Schmutzkübel und Bumerang

Von Martina Mara   07.Oktober 2017

Insbesondere Folgendes: George W. Bush hatte vor der Präsidentschaftswahl im Jahr 2000 einen TV-Spot gelauncht, in dem Bilder des Demokraten Al Gore für einen Sekundenbruchteil groß mit der Buchstabenfolge "rats" ("Ratten") überblendet wurden, bevor sich schließlich das volle Wort "bureaucrats" ("Bürokraten") daraus ergab. Ein höchstwahrscheinlich absichtlicher, jedenfalls schnell aufgedeckter Versuch, den Konkurrenten mit umstrittenen Methoden subliminaler Publikumsmanipulation zu besudeln. Arg, in Österreich aber wohl kaum von Relevanz, dachte ich damals.

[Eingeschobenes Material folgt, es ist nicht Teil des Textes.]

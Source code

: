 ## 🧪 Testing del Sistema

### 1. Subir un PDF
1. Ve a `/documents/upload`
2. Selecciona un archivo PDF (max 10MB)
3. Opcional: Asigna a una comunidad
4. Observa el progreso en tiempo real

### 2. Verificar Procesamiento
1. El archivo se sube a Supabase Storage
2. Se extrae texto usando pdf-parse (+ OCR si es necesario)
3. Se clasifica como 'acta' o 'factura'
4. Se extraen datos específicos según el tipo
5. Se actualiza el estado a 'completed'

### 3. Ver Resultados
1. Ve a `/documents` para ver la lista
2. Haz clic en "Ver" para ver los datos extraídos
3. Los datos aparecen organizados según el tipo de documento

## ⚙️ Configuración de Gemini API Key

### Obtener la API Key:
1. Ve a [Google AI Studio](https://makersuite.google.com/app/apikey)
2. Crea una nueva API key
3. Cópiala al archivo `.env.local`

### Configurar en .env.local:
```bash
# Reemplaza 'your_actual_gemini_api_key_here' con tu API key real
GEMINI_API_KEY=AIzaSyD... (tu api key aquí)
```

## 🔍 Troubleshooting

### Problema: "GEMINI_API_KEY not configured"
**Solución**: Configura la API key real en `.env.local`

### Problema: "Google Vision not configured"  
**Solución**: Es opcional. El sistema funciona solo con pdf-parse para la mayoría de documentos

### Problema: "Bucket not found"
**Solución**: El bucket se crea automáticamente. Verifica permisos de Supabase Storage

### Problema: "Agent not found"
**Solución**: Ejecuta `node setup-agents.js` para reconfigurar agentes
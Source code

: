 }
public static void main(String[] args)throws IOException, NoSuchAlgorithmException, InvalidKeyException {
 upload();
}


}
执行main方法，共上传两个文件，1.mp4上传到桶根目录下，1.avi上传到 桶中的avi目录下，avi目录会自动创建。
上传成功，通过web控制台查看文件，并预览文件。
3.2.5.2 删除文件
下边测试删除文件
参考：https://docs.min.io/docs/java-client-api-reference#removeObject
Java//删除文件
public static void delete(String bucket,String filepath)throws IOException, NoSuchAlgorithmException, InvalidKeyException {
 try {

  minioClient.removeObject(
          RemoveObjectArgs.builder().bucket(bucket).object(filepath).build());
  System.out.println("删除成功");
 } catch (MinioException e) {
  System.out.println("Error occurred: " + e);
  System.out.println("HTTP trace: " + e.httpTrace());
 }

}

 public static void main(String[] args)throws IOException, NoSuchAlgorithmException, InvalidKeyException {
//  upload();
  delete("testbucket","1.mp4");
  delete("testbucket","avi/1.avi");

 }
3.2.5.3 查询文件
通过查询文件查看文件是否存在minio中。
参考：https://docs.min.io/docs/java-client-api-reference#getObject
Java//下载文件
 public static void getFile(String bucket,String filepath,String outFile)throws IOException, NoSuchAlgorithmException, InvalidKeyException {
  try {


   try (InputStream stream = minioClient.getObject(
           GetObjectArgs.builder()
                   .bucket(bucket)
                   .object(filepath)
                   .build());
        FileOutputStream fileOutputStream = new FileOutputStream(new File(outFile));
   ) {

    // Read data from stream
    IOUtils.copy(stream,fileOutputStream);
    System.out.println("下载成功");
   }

Es ist anzunehmen, dass das auch gegenwärtig noch zutrifft. Hierzulande sind wir nämlich längst in einer ganz anderen Liga angekommen, Stichwort Schlaghammer. Bundeskanzlerkandidaten verhöhnen sich wahlweise als Prinzessin oder Pinocchio, auf dubiosen Facebook-Seiten wird übelste Propaganda betrieben, jeder wirft dem anderen stets noch dunklere Machenschaften vor und der Boulevard tanzt grinsend auf dem sich drehenden Zirkusball.

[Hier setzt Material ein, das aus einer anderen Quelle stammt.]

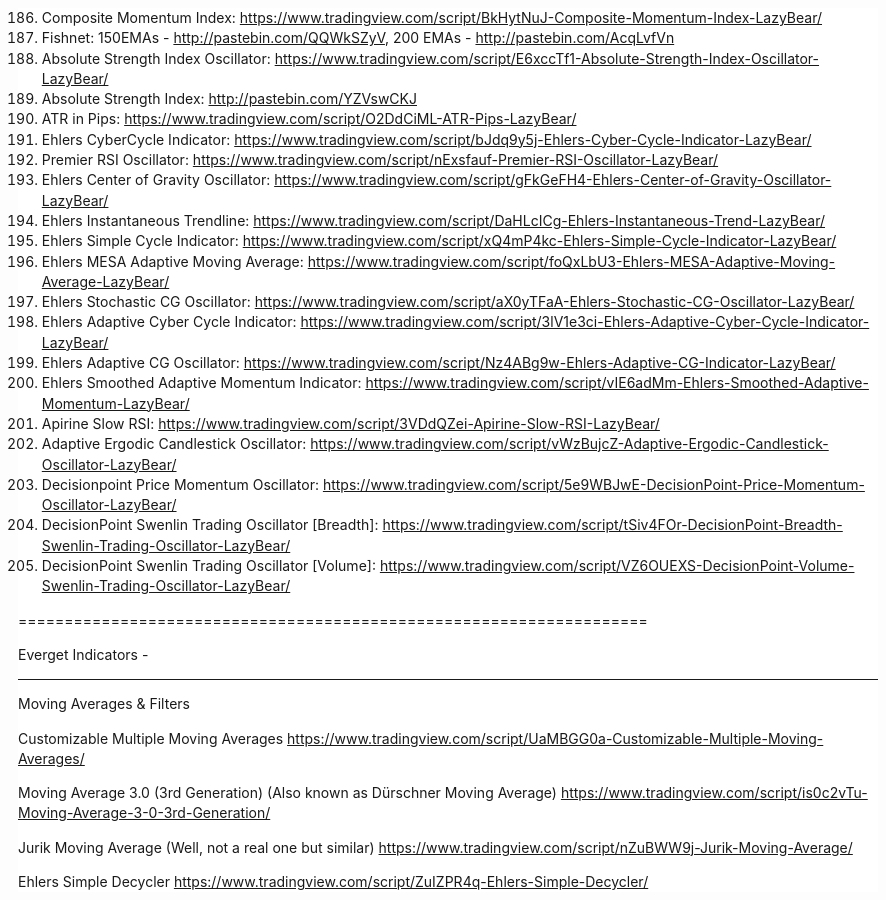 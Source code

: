 186. Composite Momentum Index: https://www.tradingview.com/script/BkHytNuJ-Composite-Momentum-Index-LazyBear/ 
187. Fishnet: 150EMAs - http://pastebin.com/QQWkSZyV, 200 EMAs - http://pastebin.com/AcqLvfVn
188. Absolute Strength Index Oscillator: https://www.tradingview.com/script/E6xccTf1-Absolute-Strength-Index-Oscillator-LazyBear/
189. Absolute Strength Index: http://pastebin.com/YZVswCKJ
190. ATR in Pips: https://www.tradingview.com/script/O2DdCiML-ATR-Pips-LazyBear/
191. Ehlers CyberCycle Indicator: https://www.tradingview.com/script/bJdq9y5j-Ehlers-Cyber-Cycle-Indicator-LazyBear/
192. Premier RSI Oscillator: https://www.tradingview.com/script/nExsfauf-Premier-RSI-Oscillator-LazyBear/
193. Ehlers Center of Gravity Oscillator: https://www.tradingview.com/script/gFkGeFH4-Ehlers-Center-of-Gravity-Oscillator-LazyBear/
194. Ehlers Instantaneous Trendline: https://www.tradingview.com/script/DaHLcICg-Ehlers-Instantaneous-Trend-LazyBear/
195. Ehlers Simple Cycle Indicator: https://www.tradingview.com/script/xQ4mP4kc-Ehlers-Simple-Cycle-Indicator-LazyBear/
196. Ehlers MESA Adaptive Moving Average: https://www.tradingview.com/script/foQxLbU3-Ehlers-MESA-Adaptive-Moving-Average-LazyBear/
197. Ehlers Stochastic CG Oscillator: https://www.tradingview.com/script/aX0yTFaA-Ehlers-Stochastic-CG-Oscillator-LazyBear/
198. Ehlers Adaptive Cyber Cycle Indicator: https://www.tradingview.com/script/3lV1e3ci-Ehlers-Adaptive-Cyber-Cycle-Indicator-LazyBear/
199. Ehlers Adaptive CG Oscillator: https://www.tradingview.com/script/Nz4ABg9w-Ehlers-Adaptive-CG-Indicator-LazyBear/
200. Ehlers Smoothed Adaptive Momentum Indicator: https://www.tradingview.com/script/vIE6adMm-Ehlers-Smoothed-Adaptive-Momentum-LazyBear/
201. Apirine Slow RSI: https://www.tradingview.com/script/3VDdQZei-Apirine-Slow-RSI-LazyBear/
202. Adaptive Ergodic Candlestick Oscillator: https://www.tradingview.com/script/vWzBujcZ-Adaptive-Ergodic-Candlestick-Oscillator-LazyBear/
203. Decisionpoint Price Momentum Oscillator: https://www.tradingview.com/script/5e9WBJwE-DecisionPoint-Price-Momentum-Oscillator-LazyBear/
204. DecisionPoint Swenlin Trading Oscillator [Breadth]: https://www.tradingview.com/script/tSiv4FOr-DecisionPoint-Breadth-Swenlin-Trading-Oscillator-LazyBear/
205. DecisionPoint Swenlin Trading Oscillator [Volume]: https://www.tradingview.com/script/VZ6OUEXS-DecisionPoint-Volume-Swenlin-Trading-Oscillator-LazyBear/


====================================================================

Everget Indicators - 
___________________________________________________________
Moving Averages & Filters

Customizable Multiple Moving Averages
https://www.tradingview.com/script/UaMBGG0a-Customizable-Multiple-Moving-Averages/

Moving Average 3.0 (3rd Generation) (Also known as Dürschner Moving Average)
https://www.tradingview.com/script/is0c2vTu-Moving-Average-3-0-3rd-Generation/

Jurik Moving Average (Well, not a real one but similar)
https://www.tradingview.com/script/nZuBWW9j-Jurik-Moving-Average/

Ehlers Simple Decycler
https://www.tradingview.com/script/ZuIZPR4q-Ehlers-Simple-Decycler/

Dabei frage ich mich, ob die Politikberater, deren Namen seit Tagen durch die Medien geistern, auch jemals in einschlägigen Uni-Seminaren saßen. Wäre dem so, sollten sie wissen, dass Schmutzkübelkampagnen, wie sie in Österreich so schön heißen, häufig eben nicht die gewünschte Wirkung erzielen. Eine Vielzahl wissenschaftlicher Studien zeigt, dass das "Anpatzen" politischer Gegner zwar dabei hilft, öffentliche Aufmerksamkeit schnell von einem ungeliebten Trendthema abzuziehen, dass es gleichzeitig aber zu Bumerang-Effekten kommen kann, die am Ende den Initiator unsympathisch dastehen lassen. Das war bei Bush so, der seinen "rats"-Clip schnell wieder aus dem Programm nahm, und ist spätestens seit vergangener Woche auch bei mehreren österreichischen Spitzenpolitikern so.

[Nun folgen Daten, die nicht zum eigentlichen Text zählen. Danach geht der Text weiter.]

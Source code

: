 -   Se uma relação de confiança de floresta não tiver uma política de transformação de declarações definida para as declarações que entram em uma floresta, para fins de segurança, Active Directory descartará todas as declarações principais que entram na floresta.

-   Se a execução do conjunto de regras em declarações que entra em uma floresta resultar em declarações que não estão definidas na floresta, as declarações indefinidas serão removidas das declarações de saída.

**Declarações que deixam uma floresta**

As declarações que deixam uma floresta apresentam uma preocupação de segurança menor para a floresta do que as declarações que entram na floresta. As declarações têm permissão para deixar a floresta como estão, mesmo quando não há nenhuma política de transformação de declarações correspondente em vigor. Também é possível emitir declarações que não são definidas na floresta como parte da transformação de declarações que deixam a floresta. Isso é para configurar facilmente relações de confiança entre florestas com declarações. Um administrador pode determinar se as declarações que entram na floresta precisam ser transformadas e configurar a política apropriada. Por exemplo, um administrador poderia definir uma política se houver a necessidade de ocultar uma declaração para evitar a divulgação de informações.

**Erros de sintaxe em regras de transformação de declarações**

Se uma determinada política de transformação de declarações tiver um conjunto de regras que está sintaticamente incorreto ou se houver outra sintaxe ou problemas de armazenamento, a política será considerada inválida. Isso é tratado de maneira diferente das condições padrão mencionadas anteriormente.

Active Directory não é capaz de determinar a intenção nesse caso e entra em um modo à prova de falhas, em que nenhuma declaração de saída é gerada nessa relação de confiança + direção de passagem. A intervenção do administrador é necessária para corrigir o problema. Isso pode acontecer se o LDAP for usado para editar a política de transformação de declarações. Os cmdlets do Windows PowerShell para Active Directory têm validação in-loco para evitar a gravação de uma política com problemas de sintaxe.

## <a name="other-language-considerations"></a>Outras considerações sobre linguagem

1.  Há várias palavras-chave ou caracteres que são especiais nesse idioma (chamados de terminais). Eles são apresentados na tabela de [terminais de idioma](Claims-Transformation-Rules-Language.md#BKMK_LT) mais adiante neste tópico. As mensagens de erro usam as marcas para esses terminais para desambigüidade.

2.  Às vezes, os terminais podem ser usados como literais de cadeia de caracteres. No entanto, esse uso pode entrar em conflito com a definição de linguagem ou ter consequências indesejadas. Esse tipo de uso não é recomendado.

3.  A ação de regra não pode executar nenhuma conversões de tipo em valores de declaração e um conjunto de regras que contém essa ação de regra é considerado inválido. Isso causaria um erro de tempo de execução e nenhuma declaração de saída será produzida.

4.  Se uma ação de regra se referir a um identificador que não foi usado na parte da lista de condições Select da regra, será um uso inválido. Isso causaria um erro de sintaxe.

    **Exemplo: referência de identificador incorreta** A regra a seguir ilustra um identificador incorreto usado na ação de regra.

Mit Werbestrategien, die zunehmend auf dem Attackieren anderer beruhen, werden Parteien über kurz oder lang aber noch einen viel schlimmeren Bumerang-Effekt erleben: Bürgerinnen und Bürger ärgern sich mehr und mehr, trauen der Politik keine Umsetzungskraft mehr zu, werden gleichgültig und wenden sich – Peter Filzmaier warnte erst kürzlich im ORF davor – schlussendlich sogar vom demokratischen Modell ab. So weit darf es nicht kommen. Deshalb ein Vorschlag: Nutzen Sie die verbleibende Woche bis zur Nationalratswahl, um die Zukunftsprogramme der werbenden Parteien auf drei Themen, die Ihnen persönlich besonders wichtig sind, hin zu untersuchen. Und nehmen Sie sich vor, wählen zu gehen. Trotz allen Unmuts.